YOUR INSTRUCTIONS
What you return must be the lines from the first one below through the one containing "Our visualization theme", exactly and with pictures excluded.

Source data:
Start of Block
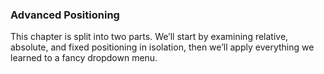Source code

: ### Advanced Positioning

This chapter is split into two parts. We’ll start by examining relative, absolute, and fixed positioning in isolation, then we’ll apply everything we learned to a fancy dropdown menu.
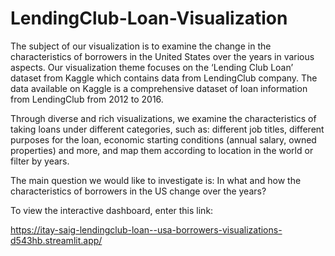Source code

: # LendingClub-Loan-Visualization

The subject of our visualization is to examine the change in the characteristics of borrowers in the United States over the years in various aspects.
Our visualization theme focuses on the ‘Lending Club Loan’ dataset from Kaggle which contains data from LendingClub company. The data available on Kaggle is a comprehensive dataset of loan information from LendingClub from 2012 to 2016.

Through diverse and rich visualizations, we examine the characteristics of taking loans under different categories, such as: different job titles, different purposes for the loan, economic starting conditions (annual salary, owned properties) and more, and map them according to location in the world or filter by years.

The main question we would like to investigate is: In what and how the characteristics of borrowers in the US change over the years?

To view the interactive dashboard, enter this link:

https://itay-saig-lendingclub-loan--usa-borrowers-visualizations-d543hb.streamlit.app/
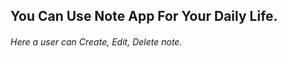 <h2>You Can Use Note App For Your Daily Life.</h2>

<h6>
    Here a user can Create, Edit, Delete note.
</h6>
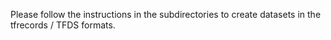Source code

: Please follow the instructions in the subdirectories to create datasets in the tfrecords / TFDS formats.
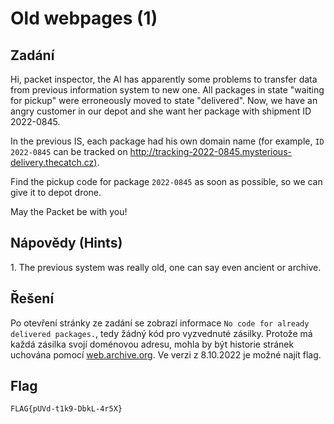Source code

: # Old webpages (1)

## Zadání

Hi, packet inspector, the AI has apparently some problems to transfer data from previous information system to new one. All packages in state "waiting for pickup" were erroneously moved to state "delivered". Now, we have an angry customer in our depot and she want her package with shipment ID 2022-0845.

In the previous IS, each package had his own domain name (for example, `ID 2022-0845` can be tracked on <http://tracking-2022-0845.mysterious-delivery.thecatch.cz)>.

Find the pickup code for package `2022-0845` as soon as possible, so we can give it to depot drone.

May the Packet be with you!

## Nápovědy (Hints)

1\. The previous system was really old, one can say even ancient or archive.

## Řešení

Po otevření stránky ze zadání se zobrazí informace `No code for already delivered packages.`, tedy žádný kód pro vyzvednuté zásilky. Protože má každá zásilka svojí doménovou adresu, mohla by být historie stránek uchována pomocí [web.archive.org](http://web.archive.org/web/20220808090332/http://tracking-2022-0845.mysterious-delivery.thecatch.cz). Ve verzi z 8.10.2022 je možné najít flag.

## Flag

`FLAG{pUVd-t1k9-DbkL-4r5X}`
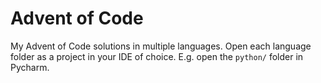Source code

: # Advent of Code

My Advent of Code solutions in multiple languages. Open each language folder as a project in your IDE of choice. E.g. open the `python/` folder in Pycharm. 
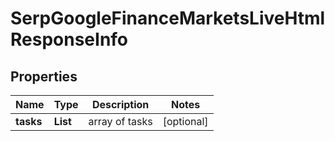 # SerpGoogleFinanceMarketsLiveHtmlResponseInfo


## Properties

| Name | Type | Description | Notes |
|------------ | ------------- | ------------- | -------------|
**tasks** | **List<SerpGoogleFinanceMarketsLiveHtmlTaskInfo>** | array of tasks |[optional]|
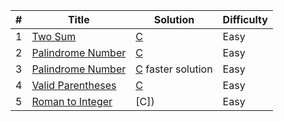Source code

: | # | Title                                                                 | Solution                                      | Difficulty |
| - | --------------------------------------------------------------------- | --------------------------------------------- | ---------- |
| 1 | [Two Sum](https://leetcode.com/problems/two-sum/)                     | [C](001_two_sum.c)                            | Easy       |
| 2 | [Palindrome Number](https://leetcode.com/problems/palindrome-number/) | [C](009_palindrome_number.c)                  | Easy       |
| 3 | [Palindrome Number](https://leetcode.com/problems/palindrome-number/) | [C](009_palindrome_number1.c) faster solution | Easy       |
| 4 | [Valid Parentheses](https://leetcode.com/problems/valid-parentheses/) | [C](020_valid_parentheses.c)                  | Easy       |
| 5 | [Roman to Integer](https://leetcode.com/problems/roman-to-integer/)   | [C])                                          | Easy       |
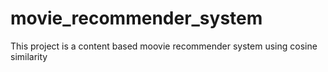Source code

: # movie_recommender_system
This project is a content based moovie recommender system using cosine similarity
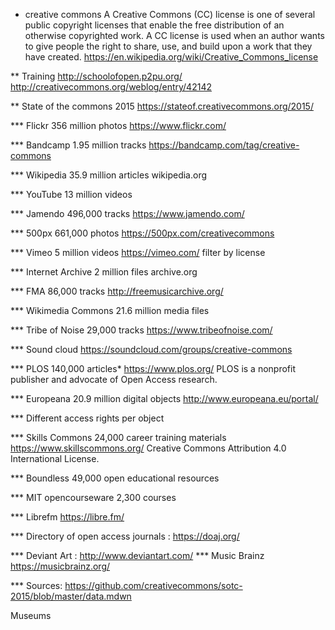 * creative commons
A Creative Commons (CC) license is one of several public copyright licenses that enable the free distribution of an otherwise copyrighted work. A CC license is used when an author wants to give people the right to share, use, and build upon a work that they have created.
https://en.wikipedia.org/wiki/Creative_Commons_license

** Training
http://schoolofopen.p2pu.org/
http://creativecommons.org/weblog/entry/42142

** State of the commons 2015
https://stateof.creativecommons.org/2015/

*** Flickr 	356 million photos https://www.flickr.com/

*** Bandcamp 	1.95 million tracks https://bandcamp.com/tag/creative-commons 

*** Wikipedia 	35.9 million articles wikipedia.org

*** YouTube 	13 million videos 

*** Jamendo 	496,000 tracks https://www.jamendo.com/

*** 500px 	661,000 photos  https://500px.com/creativecommons 

*** Vimeo 	5 million videos https://vimeo.com/ filter by license

*** Internet Archive 	2 million files archive.org

*** FMA 	86,000 tracks http://freemusicarchive.org/

*** Wikimedia Commons 	21.6 million media files

*** Tribe of Noise 	29,000 tracks https://www.tribeofnoise.com/

*** Sound cloud https://soundcloud.com/groups/creative-commons

*** PLOS 	140,000 articles* https://www.plos.org/
    PLOS is a nonprofit publisher and advocate of Open Access research.


*** Europeana 	20.9 million digital objects http://www.europeana.eu/portal/

*** Different access rights per object 

*** Skills Commons 	24,000 career training materials https://www.skillscommons.org/  Creative Commons Attribution 4.0 International License. 

*** Boundless 	49,000 open educational resources

*** MIT opencourseware 	2,300 courses

*** Librefm https://libre.fm/

*** Directory of open access journals : https://doaj.org/

*** Deviant Art : http://www.deviantart.com/
*** Music Brainz https://musicbrainz.org/

*** Sources:
https://github.com/creativecommons/sotc-2015/blob/master/data.mdwn



Museums
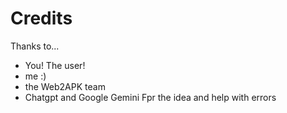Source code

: # Credits
Thanks to...
- You! The user!
- me :)
- the Web2APK team
- Chatgpt and Google Gemini Fpr the idea and help with errors
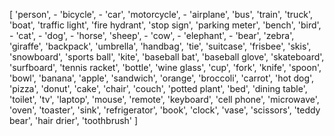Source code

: [
    'person', -
    'bicycle', -
    'car', 
    'motorcycle', -
    'airplane', 
    'bus', 
    'train', 
    'truck', 
    'boat', 
    'traffic light', 
    'fire hydrant', 
    'stop sign', 
    'parking meter', 
    'bench', 
    'bird', -
    'cat', -
    'dog', -
    'horse', 
    'sheep', - 
    'cow', -
    'elephant', -
    'bear', 
    'zebra', 
    'giraffe', 
    'backpack', 
    'umbrella', 
    'handbag', 
    'tie', 
    'suitcase', 
    'frisbee', 
    'skis', 
    'snowboard', 
    'sports ball', 
    'kite', 
    'baseball bat', 
    'baseball glove', 
    'skateboard', 
    'surfboard', 
    'tennis racket', 
    'bottle', 
    'wine glass', 
    'cup', 
    'fork', 
    'knife', 
    'spoon', 
    'bowl', 
    'banana', 
    'apple', 
    'sandwich', 
    'orange', 
    'broccoli', 
    'carrot', 
    'hot dog', 
    'pizza', 
    'donut', 
    'cake', 
    'chair', 
    'couch', 
    'potted plant', 
    'bed', 
    'dining table', 
    'toilet', 
    'tv', 
    'laptop', 
    'mouse', 
    'remote', 
    'keyboard', 
    'cell phone', 
    'microwave', 
    'oven', 
    'toaster', 
    'sink', 
    'refrigerator', 
    'book', 
    'clock', 
    'vase', 
    'scissors', 
    'teddy bear', 
    'hair drier', 
    'toothbrush'
]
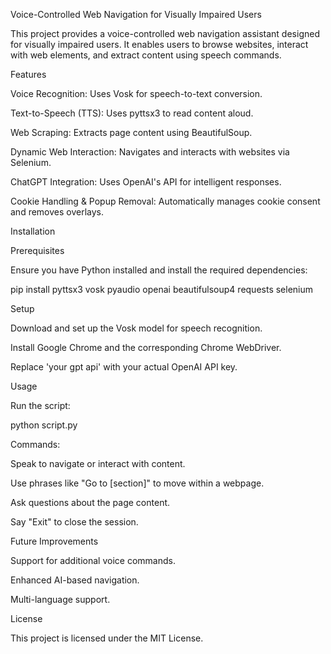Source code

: Voice-Controlled Web Navigation for Visually Impaired Users

This project provides a voice-controlled web navigation assistant designed for visually impaired users. It enables users to browse websites, interact with web elements, and extract content using speech commands.

Features

Voice Recognition: Uses Vosk for speech-to-text conversion.

Text-to-Speech (TTS): Uses pyttsx3 to read content aloud.

Web Scraping: Extracts page content using BeautifulSoup.

Dynamic Web Interaction: Navigates and interacts with websites via Selenium.

ChatGPT Integration: Uses OpenAI's API for intelligent responses.

Cookie Handling & Popup Removal: Automatically manages cookie consent and removes overlays.

Installation

Prerequisites

Ensure you have Python installed and install the required dependencies:

pip install pyttsx3 vosk pyaudio openai beautifulsoup4 requests selenium

Setup

Download and set up the Vosk model for speech recognition.

Install Google Chrome and the corresponding Chrome WebDriver.

Replace 'your gpt api' with your actual OpenAI API key.

Usage

Run the script:

python script.py

Commands:

Speak to navigate or interact with content.

Use phrases like "Go to [section]" to move within a webpage.

Ask questions about the page content.

Say "Exit" to close the session.

Future Improvements

Support for additional voice commands.

Enhanced AI-based navigation.

Multi-language support.

License

This project is licensed under the MIT License.

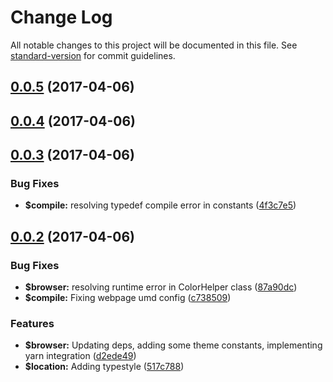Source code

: # Change Log

All notable changes to this project will be documented in this file. See [standard-version](https://github.com/conventional-changelog/standard-version) for commit guidelines.

<a name="0.0.5"></a>
## [0.0.5](https://github.com/phillipcurl/ngx-theme/compare/v0.0.4...v0.0.5) (2017-04-06)



<a name="0.0.4"></a>
## [0.0.4](https://github.com/phillipcurl/ngx-theme/compare/v0.0.3...v0.0.4) (2017-04-06)



<a name="0.0.3"></a>
## [0.0.3](https://github.com/phillipcurl/ngx-theme/compare/v0.0.2...v0.0.3) (2017-04-06)


### Bug Fixes

* **$compile:** resolving typedef compile error in constants ([4f3c7e5](https://github.com/phillipcurl/ngx-theme/commit/4f3c7e5))



<a name="0.0.2"></a>
## [0.0.2](https://github.com/phillipcurl/ngx-theme/compare/v0.0.1...v0.0.2) (2017-04-06)


### Bug Fixes

* **$browser:** resolving runtime error in ColorHelper class ([87a90dc](https://github.com/phillipcurl/ngx-theme/commit/87a90dc))
* **$compile:** Fixing webpage umd config ([c738509](https://github.com/phillipcurl/ngx-theme/commit/c738509))


### Features

* **$browser:** Updating deps, adding some theme constants, implementing yarn integration ([d2ede49](https://github.com/phillipcurl/ngx-theme/commit/d2ede49))
* **$location:** Adding typestyle ([517c788](https://github.com/phillipcurl/ngx-theme/commit/517c788))
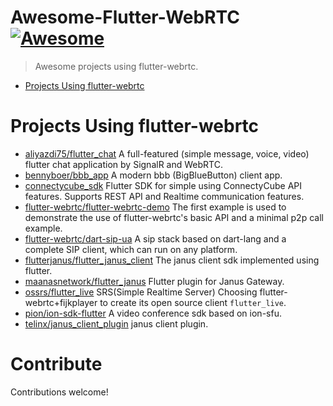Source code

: # Awesome-Flutter-WebRTC [![Awesome](https://awesome.re/badge.svg)](https://awesome.re)
> Awesome projects using flutter-webrtc.

- [Projects Using flutter-webrtc](#projects-using-flutter-webrtc)


# Projects Using flutter-webrtc

- [aliyazdi75/flutter_chat](https://github.com/aliyazdi75/flutter_chat) A full-featured (simple message, voice, video) flutter chat application by SignalR and WebRTC.
- [bennyboer/bbb_app](https://github.com/bennyboer/bbb_app) A modern bbb (BigBlueButton) client app.
- [connectycube_sdk](https://pub.dev/packages/connectycube_sdk) Flutter SDK for simple using ConnectyCube API features. Supports REST API and Realtime communication features.
- [flutter-webrtc/flutter-webrtc-demo](https://flutter-webrtc/flutter-webrtc-demo) The first example is used to demonstrate the use of flutter-webrtc's basic API and a minimal p2p call example.
- [flutter-webrtc/dart-sip-ua](https://flutter-webrtc/dart-sip-ua) A sip stack based on dart-lang and a complete SIP client, which can run on any platform.
- [flutterjanus/flutter_janus_client](https://github.com/flutterjanus/flutter_janus_client) The janus client sdk implemented using flutter.
- [maanasnetwork/flutter_janus](https://github.com/maanasnetwork/flutter_janus) Flutter plugin for Janus Gateway.
- [ossrs/flutter_live](https://github.com/ossrs/flutter_live) SRS(Simple Realtime Server) Choosing flutter-webrtc+fijkplayer to create its open source client `flutter_live`.
- [pion/ion-sdk-flutter](https://github.com/pion/ion-sdk-flutter) A video conference sdk based on ion-sfu.
- [telinx/janus_client_plugin](https://github.com/telinx/janus_client_plugin) janus client plugin.


# Contribute

Contributions welcome!
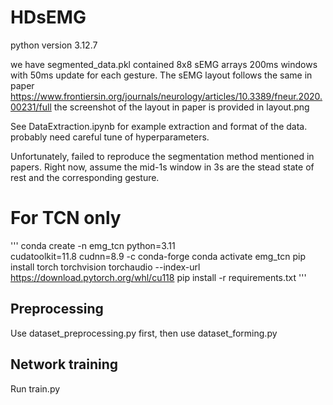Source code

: # HDsEMG

python version 3.12.7

we have segmented_data.pkl contained 8x8 sEMG arrays 200ms windows with 50ms update for each gesture.
The sEMG layout follows the same in paper https://www.frontiersin.org/journals/neurology/articles/10.3389/fneur.2020.00231/full the screenshot of the layout in paper is provided in layout.png

See DataExtraction.ipynb for example extraction and format of the data. probably need careful tune of hyperparameters.

Unfortunately, failed to reproduce the segmentation method mentioned in papers. Right now, assume the mid-1s window in 3s are the stead state of rest and the corresponding gesture.

# For TCN only

'''
conda create -n emg_tcn python=3.11 \
    cudatoolkit=11.8 cudnn=8.9 -c conda-forge
conda activate emg_tcn
pip install torch torchvision torchaudio --index-url https://download.pytorch.org/whl/cu118
pip install -r requirements.txt
'''
## Preprocessing
Use dataset_preprocessing.py first, then use dataset_forming.py

## Network training
Run train.py






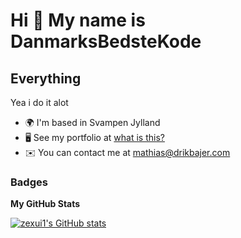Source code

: Hi 👋 My name is DanmarksBedsteKode
========================

Everything
----------

Yea i do it alot

* 🌍  I'm based in Svampen Jylland
* 🖥️  See my portfolio at [what is this?](http://drikbajer.com)
* ✉️  You can contact me at [mathias@drikbajer.com](mailto:mathias@drikbajer.com)

### Badges

<b>My GitHub Stats</b>

<a href="http://www.github.com/zexui1"><img src="https://github-readme-stats.vercel.app/api?username=zexui1&show_icons=true&hide=stars,commits,prs,issues,contribs&title_color=0891b2&text_color=ffffff&icon_color=0891b2&bg_color=1c1917&hide_border=true&show_icons=true" alt="zexui1's GitHub stats" /></a>

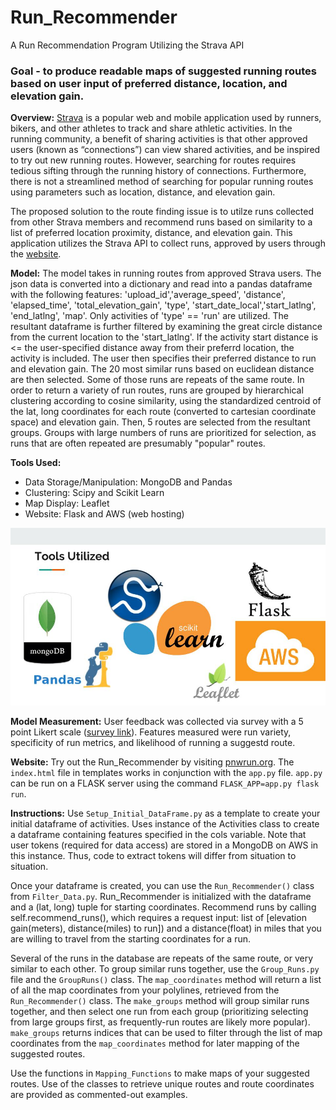 # Run_Recommender
A Run Recommendation Program Utilizing the Strava API

### Goal - to produce readable maps of suggested running routes based on user input of preferred distance, location, and elevation gain.

**Overview:** 
[Strava](https://www.strava.com) is a popular web and mobile application used by runners, bikers, and other athletes to track and share athletic activities. In the running community, a benefit of sharing activities is that other approved users (known as “connections”) can view shared activities, and be inspired to try out new running routes. However, searching for routes requires tedious sifting through the running history of connections. Furthermore, there is not a streamlined method of searching for popular running routes using parameters such as location, distance, and elevation gain.  

The proposed solution to the route finding issue is to utilze runs collected from other Strava members and recommend runs based on similarity to a list of preferred location proximity, distance, and elevation gain.  This application utilizes the Strava API to collect runs, approved by users through the [website](http://pnwrun.org/).

**Model:**
The model takes in running routes from approved Strava users.  The json data is converted into a dictionary and read into a pandas dataframe with the following features:  'upload_id','average_speed', 'distance', 'elapsed_time', 'total_elevation_gain', 'type', 'start_date_local','start_latlng', 'end_latlng', 'map'.  Only activities of 'type' == 'run' are utilized.  The resultant dataframe is further filtered by examining the great circle distance from the current location to the 'start_latlng'.  If the activity start distance is <= the user-specified distance away from their preferrd location, the activity is included. The user then specifies their preferred distance to run and elevation gain.  The 20 most similar runs based on euclidean distance are then selected.  Some of those runs are repeats of the same route. In order to return a variety of run routes, runs are grouped by hierarchical clustering according to cosine similarity, using the standardized centroid of the lat, long coordinates for each route (converted to cartesian coordinate space) and elevation gain.  Then, 5 routes are selected from the resultant groups.  Groups with large numbers of runs are prioritized for selection, as runs that are often repeated are presumably "popular" routes.

**Tools Used:**
* Data Storage/Manipulation: MongoDB and Pandas
* Clustering: Scipy and Scikit Learn
* Map Display: Leaflet
* Website: Flask and AWS (web hosting)

![tools](https://github.com/elizabethguy86/Run_Recommender/blob/master/Presentation/Tools_Used.jpg)

**Model Measurement:**
User feedback was collected via survey with a 5 point Likert scale ([survey link](https://goo.gl/forms/UMuNlv6t8kjVNb1q1)).  Features measured were run variety, specificity of run metrics, and likelihood of running a suggestd route.

**Website:**
Try out the Run_Recommender by visiting [pnwrun.org](http://pnwrun.org/). The `index.html` file in templates works in conjunction with the `app.py` file.  `app.py` can be run on a FLASK server using the command `FLASK_APP=app.py flask run`.

**Instructions:**
Use `Setup_Initial_DataFrame.py` as a template to create your initial dataframe of activities. Uses instance of the Activities class to create a dataframe containing features specified in the cols variable.  Note that user tokens (required for data access) are stored in a MongoDB on AWS in this instance.  Thus, code to extract tokens will differ from situation to situation.

Once your dataframe is created, you can use the `Run_Recommender()` class from 
`Filter_Data.py`.  Run_Recommender is initialized with the dataframe and a (lat, long) tuple for starting coordinates.  Recommend runs by calling self.recommend_runs(), which requires a request input: list of [elevation gain(meters), distance(miles) to run]) and a distance(float) in miles that you are willing to travel from the starting coordinates for a run.

Several of the runs in the database are repeats of the same route, or very similar to each other.  To group similar runs together, use the `Group_Runs.py` file and the `GroupRuns()` class.  The `map_coordinates` method will return a list of all the map coordinates from your polylines, retrieved from the `Run_Recommender()` class.  The `make_groups` method will group similar runs together, and then select one run from each group (prioritizing selecting from large groups first, as frequently-run routes are likely more popular).  `make_groups` returns indices that can be used to filter through the list of map coordinates from the `map_coordinates` method for later mapping of the suggested routes.

Use the functions in `Mapping_Functions` to make maps of your suggested routes.  Use of the classes to retrieve unique routes and route coordinates are provided as commented-out examples.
End of Block
RESPONSE TO THE EXERCISE
Source code

: ### Advanced Positioning

This chapter is split into two parts. We’ll start by examining relative, absolute, and fixed positioning in isolation, then we’ll apply everything we learned to a fancy dropdown menu.
Source code

: # LendingClub-Loan-Visualization

The subject of our visualization is to examine the change in the characteristics of borrowers in the United States over the years in various aspects.
Our visualization theme focuses on the ‘Lending Club Loan’ dataset from Kaggle which contains data from LendingClub company. The data available on Kaggle is a comprehensive dataset of loan information from LendingClub from 2012 to 2016.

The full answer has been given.